We consider a general contextual bandit setting. Let \(r \in [0, R_{\mathrm{max}}]\) denote a reward or outcome variable (e.g., whether a fashion item as an action results in a click). We let \(x \in \calX\) be a context vector (e.g., the user’s demographic profile) that the decision maker observes when picking an action. Rewards and contexts are sampled from the unknown probability distributions \(p (r \mid x, a)\) and \(p(x)\), respectively. Let \(\calA:=\{0,\ldots,m\}\) be a finite set of \(m+1\) actions. We call a function \(\pi: \calX \rightarrow \Delta(\calA)\) a policy. It maps each context \(x \in \calX\) into a distribution over actions, where \(\pi (a \mid x)\) is the probability of taking action \(a\) given \(x\).

Let \(\calD := \{(x_t,a_t,r_t)\}_{t=1}^{T} \) rounds of observations. \(a_t\) is a discrete variable indicating which action in \(\calA\) is chosen in round \(t\). \(r_t\) and \(x_t\) denote the reward and the context observed in round \(t\), respectively. We assume that a logged bandit feedback is generated by a behavior policy \(\pi_b\) as follows:

\[\{(x_t,a_t,r_t)\}_{i=1}^{T} \sim \prod_{i=1}^{T} p(x_t) \pi_b (a_t \mid x_t) p(r_t \mid x_t, a_t),\]

where each context-action-reward triplets are sampled independently from the product distribution. Note that we assume \(a_t\) is independent of \(r_t\) conditional on \(x_t\).

We let \(\pi(x,a,r) := p(x) \pi (a \mid x) p(r \mid x, a)\) be the product distribution by a policy \(\pi\).

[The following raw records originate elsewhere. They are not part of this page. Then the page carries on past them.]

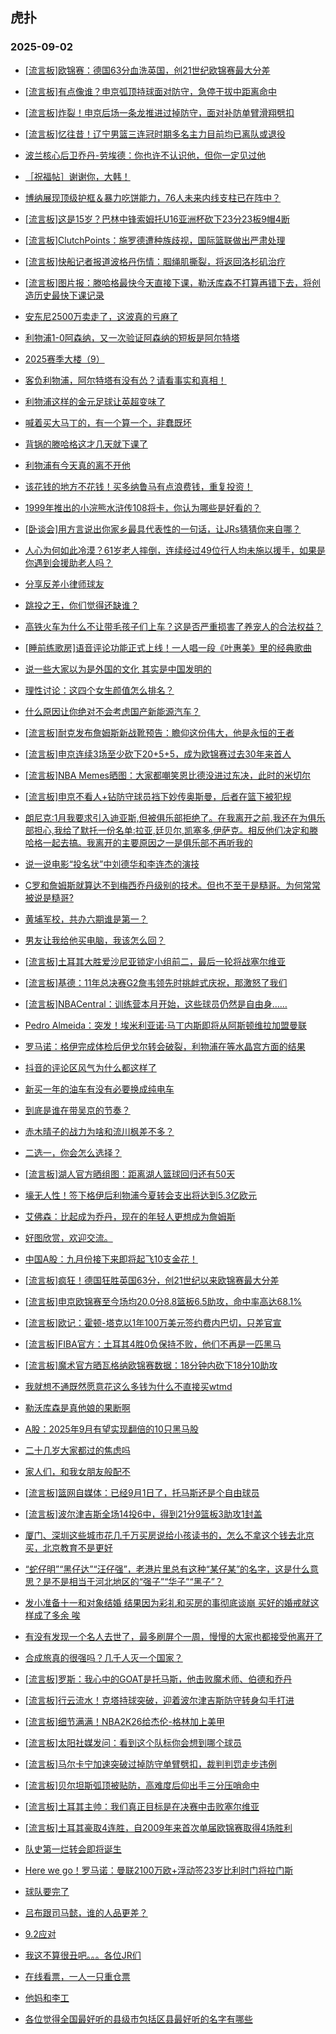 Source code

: ## 虎扑 
### 2025-09-02

+ [[流言板]欧锦赛：德国63分血洗英国，创21世纪欧锦赛最大分差](https://bbs.hupu.com/634664647.html)

+ [[流言板]有点像谁？申京弧顶持球面对防守，急停干拔中距离命中](https://bbs.hupu.com/634662693.html)

+ [[流言板]炸裂！申京后场一条龙推进过掉防守，面对补防单臂滑翔劈扣](https://bbs.hupu.com/634662939.html)

+ [[流言板]忆往昔！辽宁男篮三连冠时期多名主力目前均已离队或退役](https://bbs.hupu.com/634660838.html)

+ [波兰核心后卫乔丹-劳埃德：你也许不认识他，但你一定见过他](https://bbs.hupu.com/634661000.html)

+ [［祝福帖］谢谢你，大韩！](https://bbs.hupu.com/634660780.html)

+ [博纳展现顶级护框＆暴力吃饼能力，76人未来内线支柱已在阵中？](https://bbs.hupu.com/634663373.html)

+ [[流言板]这是15岁？巴林中锋索姆托U16亚洲杯砍下23分23板9帽4断](https://bbs.hupu.com/634661203.html)

+ [[流言板]ClutchPoints：施罗德遭种族歧视，国际篮联做出严肃处理](https://bbs.hupu.com/634661501.html)

+ [[流言板]快船记者报道波格丹伤情：腘绳肌撕裂，将返回洛杉矶治疗](https://bbs.hupu.com/634661680.html)

+ [[流言板]图片报：滕哈格最快今天直接下课，勒沃库森不打算再错下去，将创造历史最快下课记录](https://bbs.hupu.com/634658449.html)

+ [安东尼2500万卖走了，这波真的亏麻了](https://bbs.hupu.com/634657470.html)

+ [利物浦1-0阿森纳，又一次验证阿森纳的短板是阿尔特塔](https://bbs.hupu.com/634659971.html)

+ [2025赛季大楼（9）](https://bbs.hupu.com/634657051.html)

+ [客负利物浦，阿尔特塔有没有怂？请看事实和真相！](https://bbs.hupu.com/634660816.html)

+ [利物浦这样的金元足球让英超变味了](https://bbs.hupu.com/634658342.html)

+ [喊着买大马丁的，有一个算一个，非蠢既坏](https://bbs.hupu.com/634657401.html)

+ [背锅的滕哈格这才几天就下课了](https://bbs.hupu.com/634660231.html)

+ [利物浦有今天真的离不开他](https://bbs.hupu.com/634664489.html)

+ [该花钱的地方不花钱！买多纳鲁马有点浪费钱，重复投资！](https://bbs.hupu.com/634660977.html)

+ [1999年推出的小浣熊水浒传108将卡，你认为哪些是好看的？](https://bbs.hupu.com/634660691.html)

+ [[卧谈会]用方言说出你家乡最具代表性的一句话，让JRs猜猜你来自哪？](https://bbs.hupu.com/634662092.html)

+ [人心为何如此冷漠？61岁老人摔倒，连续经过49位行人均未施以援手，如果是你遇到会援助老人吗？](https://bbs.hupu.com/634660901.html)

+ [分享反差小律师球友](https://bbs.hupu.com/634664295.html)

+ [跳投之王，你们觉得还缺谁？](https://bbs.hupu.com/634661882.html)

+ [高铁火车为什么不让带毛孩子们上车？这是否严重损害了养宠人的合法权益？](https://bbs.hupu.com/634661438.html)

+ [[睡前练歌房]语音评论功能正式上线！一人唱一段《叶惠美》里的经典歌曲](https://bbs.hupu.com/634660941.html)

+ [说一些大家以为是外国的文化 其实是中国发明的](https://bbs.hupu.com/634660748.html)

+ [理性讨论：这四个女生颜值怎么排名？](https://bbs.hupu.com/634663452.html)

+ [什么原因让你绝对不会考虑国产新能源汽车？](https://bbs.hupu.com/634661407.html)

+ [[流言板]耐克发布詹姆斯新战靴预告：瞻仰这份伟大，他是永恒的王者](https://bbs.hupu.com/634664691.html)

+ [[流言板]申京连续3场至少砍下20+5+5，成为欧锦赛过去30年来首人](https://bbs.hupu.com/634663914.html)

+ [[流言板]NBA Memes晒图：大家都嘲笑恩比德没进过东决，此时的米切尔](https://bbs.hupu.com/634662603.html)

+ [[流言板]申京不看人+钻防守球员裆下妙传奥斯曼，后者在篮下被犯规](https://bbs.hupu.com/634661879.html)

+ [朗尼克:1月我要求引入迪亚斯,但被俱乐部拒绝了。在我离开之前,我还在为俱乐部担心,我给了默托一份名单:拉亚,廷贝尔,凯塞多,伊萨克。相反他们决定和滕哈格一起去搞。我离开的主要原因之一是俱乐部不再听我的](https://bbs.hupu.com/634663677.html)

+ [说一说电影“投名状”中刘德华和李连杰的演技](https://bbs.hupu.com/634662481.html)

+ [C罗和詹姆斯就算达不到梅西乔丹级别的技术。但也不至于是糙哥。为何常常被说是糙哥?](https://bbs.hupu.com/634661600.html)

+ [黄埔军校，共办六期谁是第一？](https://bbs.hupu.com/634661729.html)

+ [男友让我给他买电脑，我该怎么回？](https://bbs.hupu.com/634663218.html)

+ [[流言板]土耳其大胜爱沙尼亚锁定小组前二，最后一轮将战塞尔维亚](https://bbs.hupu.com/634663390.html)

+ [[流言板]基德：11年总决赛G2詹韦领先时挑衅式庆祝，那激怒了我们](https://bbs.hupu.com/634663472.html)

+ [[流言板]NBACentral：训练营本月开始，这些球员仍然是自由身……](https://bbs.hupu.com/634664986.html)

+ [Pedro Almeida：突发！埃米利亚诺·马丁内斯即将从阿斯顿维拉加盟曼联](https://bbs.hupu.com/634658723.html)

+ [罗马诺：格伊完成体检后伊戈尔转会破裂，利物浦在等水晶宫方面的结果](https://bbs.hupu.com/634664928.html)

+ [抖音的评论区风气为什么都这样了](https://bbs.hupu.com/634662785.html)

+ [新买一年的油车有没有必要换成纯电车](https://bbs.hupu.com/634664362.html)

+ [到底是谁在带吴京的节奏？](https://bbs.hupu.com/634663878.html)

+ [赤木晴子的战力为啥和流川枫差不多？](https://bbs.hupu.com/634662036.html)

+ [二选一，你会怎么选择？](https://bbs.hupu.com/634664639.html)

+ [[流言板]湖人官方晒组图：距离湖人篮球回归还有50天](https://bbs.hupu.com/634665266.html)

+ [壕无人性！签下格伊后利物浦今夏转会支出将达到5.3亿欧元](https://bbs.hupu.com/634664081.html)

+ [艾佛森：比起成为乔丹，现在的年轻人更想成为詹姆斯](https://bbs.hupu.com/634665295.html)

+ [好图欣赏，欢迎交流。](https://bbs.hupu.com/634665043.html)

+ [中国A股：九月份接下来即将起飞10支金花！](https://bbs.hupu.com/634663979.html)

+ [[流言板]疯狂！德国狂胜英国63分，创21世纪以来欧锦赛最大分差](https://bbs.hupu.com/634664961.html)

+ [[流言板]申京欧锦赛至今场均20.0分8.8篮板6.5助攻，命中率高达68.1%](https://bbs.hupu.com/634664830.html)

+ [[流言板]欧记：霍顿-塔克以1年100万美元签约费内巴切，只差官宣](https://bbs.hupu.com/634664496.html)

+ [[流言板]FIBA官方：土耳其4胜0负保持不败，他们不再是一匹黑马](https://bbs.hupu.com/634665083.html)

+ [[流言板]魔术官方晒瓦格纳欧锦赛数据：18分钟内砍下18分10助攻](https://bbs.hupu.com/634665308.html)

+ [我就想不通既然愿意花这么多钱为什么不直接买wtmd](https://bbs.hupu.com/634664977.html)

+ [勒沃库森是真他娘的果断啊](https://bbs.hupu.com/634660376.html)

+ [A股：2025年9月有望实现翻倍的10只黑马股](https://bbs.hupu.com/634664433.html)

+ [二十几岁大家都过的焦虑吗](https://bbs.hupu.com/634665165.html)

+ [家人们，和我女朋友般配不](https://bbs.hupu.com/634664587.html)

+ [[流言板]篮网自媒体：已经9月1日了，托马斯还是个自由球员](https://bbs.hupu.com/634664552.html)

+ [[流言板]波尔津吉斯全场14投6中，得到21分9篮板3助攻1封盖](https://bbs.hupu.com/634665686.html)

+ [厦门、深圳这些城市花几千万买房说给小孩读书的，怎么不拿这个钱去北京买，北京教育不是更好](https://bbs.hupu.com/634664653.html)

+ [“蛇仔明”“黑仔达”“汪仔强”，老港片里总有这种“某仔某”的名字，这是什么意思？是不是相当于河北地区的“强子”“华子”“黑子”？](https://bbs.hupu.com/634665628.html)

+ [发小准备十一和对象结婚 结果因为彩礼和买房的事彻底谈崩 买好的婚戒就这样成了多余 唉](https://bbs.hupu.com/634665338.html)

+ [有没有发现一个名人去世了，最多刷屏个一周，慢慢的大家也都接受他离开了](https://bbs.hupu.com/634665079.html)

+ [合成旅真的很强吗？几千人灭一个国家？](https://bbs.hupu.com/634666256.html)

+ [[流言板]罗斯：我心中的GOAT是托马斯，他击败魔术师、伯德和乔丹](https://bbs.hupu.com/634666325.html)

+ [[流言板]行云流水！克塔持球突破，迎着波尔津吉斯防守转身勾手打进](https://bbs.hupu.com/634665344.html)

+ [[流言板]细节满满！NBA2K26给杰伦-格林加上美甲](https://bbs.hupu.com/634666338.html)

+ [[流言板]太阳社媒发问：看到这个队标你会想到哪个球员](https://bbs.hupu.com/634666317.html)

+ [[流言板]马尔卡宁加速突破过掉防守单臂劈扣，裁判判罚走步违例](https://bbs.hupu.com/634666187.html)

+ [[流言板]贝尔坦斯弧顶被贴防，高难度后仰出手三分压哨命中](https://bbs.hupu.com/634665654.html)

+ [[流言板]土耳其主帅：我们真正目标是在决赛中击败塞尔维亚](https://bbs.hupu.com/634666404.html)

+ [[流言板]土耳其豪取4连胜，自2009年来首次单届欧锦赛取得4场胜利](https://bbs.hupu.com/634666267.html)

+ [队史第一烂转会即将诞生](https://bbs.hupu.com/634661051.html)

+ [Here we go！罗马诺：曼联2100万欧+浮动签23岁比利时门将拉门斯](https://bbs.hupu.com/634661268.html)

+ [球队要完了](https://bbs.hupu.com/634665462.html)

+ [吕布跟司马懿，谁的人品更差？](https://bbs.hupu.com/634665506.html)

+ [9.2应对](https://bbs.hupu.com/634665532.html)

+ [我这不算很丑吧。。。各位JR们](https://bbs.hupu.com/634665414.html)

+ [在线看票，一人一只重仓票](https://bbs.hupu.com/634665845.html)

+ [他妈和李工](https://bbs.hupu.com/634665941.html)

+ [各位觉得全国最好听的县级市包括区县最好听的名字有哪些](https://bbs.hupu.com/634666128.html)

For a function \(f(x,a,r)\), we use \(\E_{\calD} [f] := |\calD|^{-1} \sum_{(x_t, a_t, r_t) \in \calD} f(x_t, a_t, r_t)\) to denote its empirical expectation over \(T\) observations in \(\calD\). Then, for a function \(g(x,a)\), we let \(g(x,\pi) := \E_{a \sim \pi(a|x)}[g(x,a) \mid x]\). We also use \(q(x,a) := \E_{r \sim p(r|x,a)} [ r \mid x, a ]\) to denote the mean reward function.

Estimation Target

We are interested in using the historical logged bandit data to estimate the following policy value of any given evaluation policy \(\pi_e\) which might be different from \(\pi_b\):

\[V (\pi_e) := \E_{(x,a,r) \sim \pi_e (x,a,r)} [r] .\]

where the last equality uses the independence of \(A\) and \(Y(\cdot)\) conditional on \(X\) and the definition of \(\pi_b(\cdot|X)\). We allow the evaluation policy \(\pi_e\) to be degenerate, i.e., it may choose a particular action with probability 1. Estimating \(V(\pi_e)\) before implementing \(\pi_e\) in an online environment is valuable because \(\pi_e\) may perform poorly and damage user satisfaction. Additionally, it is possible to select an evaluation policy that maximizes the policy value by comparing their estimated performances without having additional implementation cost.